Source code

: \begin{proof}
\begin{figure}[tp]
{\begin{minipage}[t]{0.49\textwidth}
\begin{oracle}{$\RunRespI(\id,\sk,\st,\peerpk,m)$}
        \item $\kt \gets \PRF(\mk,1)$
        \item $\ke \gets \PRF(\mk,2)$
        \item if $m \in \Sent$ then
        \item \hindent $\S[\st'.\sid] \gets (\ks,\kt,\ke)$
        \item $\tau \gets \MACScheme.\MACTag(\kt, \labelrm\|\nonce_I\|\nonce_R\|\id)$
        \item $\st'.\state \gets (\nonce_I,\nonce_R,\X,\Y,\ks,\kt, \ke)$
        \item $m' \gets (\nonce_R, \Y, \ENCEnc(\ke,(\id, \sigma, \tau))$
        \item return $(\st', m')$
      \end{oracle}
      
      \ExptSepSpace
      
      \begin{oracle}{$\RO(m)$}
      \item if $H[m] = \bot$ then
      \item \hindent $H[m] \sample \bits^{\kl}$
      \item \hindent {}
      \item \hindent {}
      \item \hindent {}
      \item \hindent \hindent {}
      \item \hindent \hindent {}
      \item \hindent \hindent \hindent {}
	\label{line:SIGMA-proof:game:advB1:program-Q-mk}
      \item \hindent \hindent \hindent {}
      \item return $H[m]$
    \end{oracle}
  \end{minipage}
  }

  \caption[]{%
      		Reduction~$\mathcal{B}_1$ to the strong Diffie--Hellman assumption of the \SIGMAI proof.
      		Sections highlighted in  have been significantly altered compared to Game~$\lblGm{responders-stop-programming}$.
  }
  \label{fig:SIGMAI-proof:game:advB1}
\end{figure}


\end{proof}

···

TASK REQUIREMENTS →
Show every line from the entries that includes the word "proof".

OUTPUT OF THE EXERCISE →
: \begin{proof}
	\label{line:SIGMA-proof:game:advB1:program-Q-mk}
      		Reduction~$\mathcal{B}_1$ to the strong Diffie--Hellman assumption of the \SIGMAI proof.
  \label{fig:SIGMAI-proof:game:advB1}
\end{proof}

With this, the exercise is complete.